■ What to do ■
Start at the line below containing "### birthDate" and stop at the line containing "[Russian Empire](#Russian-Empire)". Repeat every line of that stretch exactly, and nothing outside it.

■ Provided data ■
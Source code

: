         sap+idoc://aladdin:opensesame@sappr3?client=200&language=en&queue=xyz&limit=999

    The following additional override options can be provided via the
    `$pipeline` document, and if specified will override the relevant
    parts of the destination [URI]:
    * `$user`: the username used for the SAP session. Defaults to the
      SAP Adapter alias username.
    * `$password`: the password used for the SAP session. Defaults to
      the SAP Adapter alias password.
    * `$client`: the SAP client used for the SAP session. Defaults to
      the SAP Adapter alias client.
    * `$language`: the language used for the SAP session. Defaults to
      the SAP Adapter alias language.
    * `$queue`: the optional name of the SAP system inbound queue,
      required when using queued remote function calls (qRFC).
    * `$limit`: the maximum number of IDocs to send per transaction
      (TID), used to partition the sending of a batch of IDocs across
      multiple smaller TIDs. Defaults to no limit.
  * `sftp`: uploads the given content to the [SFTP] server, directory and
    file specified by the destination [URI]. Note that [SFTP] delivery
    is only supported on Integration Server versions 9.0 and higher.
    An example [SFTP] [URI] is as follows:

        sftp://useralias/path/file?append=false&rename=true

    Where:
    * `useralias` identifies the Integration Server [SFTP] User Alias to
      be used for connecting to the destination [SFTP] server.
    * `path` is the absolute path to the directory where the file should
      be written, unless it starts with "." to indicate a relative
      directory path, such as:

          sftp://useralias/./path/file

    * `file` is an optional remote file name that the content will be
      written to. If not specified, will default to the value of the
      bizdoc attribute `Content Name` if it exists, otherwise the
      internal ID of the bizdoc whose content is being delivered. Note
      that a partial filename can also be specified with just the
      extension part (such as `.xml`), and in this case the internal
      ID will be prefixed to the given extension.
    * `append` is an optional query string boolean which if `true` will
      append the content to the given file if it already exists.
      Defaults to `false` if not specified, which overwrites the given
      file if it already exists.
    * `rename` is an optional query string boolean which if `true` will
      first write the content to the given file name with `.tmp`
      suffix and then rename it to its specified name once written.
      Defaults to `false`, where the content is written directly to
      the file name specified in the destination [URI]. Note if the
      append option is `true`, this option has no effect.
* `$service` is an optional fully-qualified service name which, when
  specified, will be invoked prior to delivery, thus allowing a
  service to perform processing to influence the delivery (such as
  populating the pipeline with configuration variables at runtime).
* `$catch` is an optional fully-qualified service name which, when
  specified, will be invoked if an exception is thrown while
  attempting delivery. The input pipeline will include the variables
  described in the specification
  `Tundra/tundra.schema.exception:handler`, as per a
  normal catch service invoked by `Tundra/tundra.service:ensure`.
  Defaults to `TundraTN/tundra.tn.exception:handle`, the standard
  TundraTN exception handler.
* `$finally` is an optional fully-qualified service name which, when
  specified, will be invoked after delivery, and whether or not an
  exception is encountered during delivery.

...

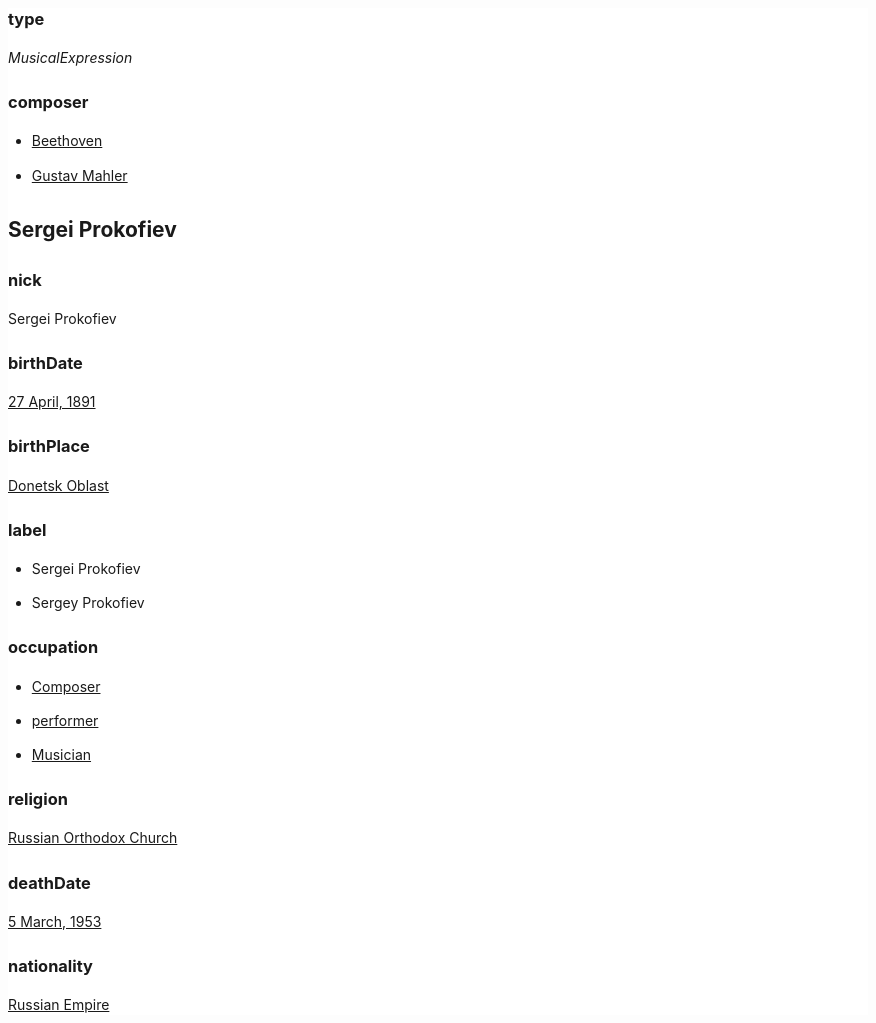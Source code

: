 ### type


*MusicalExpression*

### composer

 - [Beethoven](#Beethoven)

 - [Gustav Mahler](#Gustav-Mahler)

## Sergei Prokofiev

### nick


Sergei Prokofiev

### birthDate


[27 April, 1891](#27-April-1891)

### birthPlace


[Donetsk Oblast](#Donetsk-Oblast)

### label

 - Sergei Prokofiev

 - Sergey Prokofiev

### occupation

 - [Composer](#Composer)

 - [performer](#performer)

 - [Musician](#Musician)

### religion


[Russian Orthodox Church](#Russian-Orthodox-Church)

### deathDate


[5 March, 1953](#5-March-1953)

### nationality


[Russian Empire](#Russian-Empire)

■ Completed task ■
### birthDate


[27 April, 1891](#27-April-1891)

### birthPlace


[Donetsk Oblast](#Donetsk-Oblast)

### label

 - Sergei Prokofiev

 - Sergey Prokofiev

### occupation

 - [Composer](#Composer)

 - [performer](#performer)

 - [Musician](#Musician)

### religion


[Russian Orthodox Church](#Russian-Orthodox-Church)

### deathDate


[5 March, 1953](#5-March-1953)

### nationality


[Russian Empire](#Russian-Empire)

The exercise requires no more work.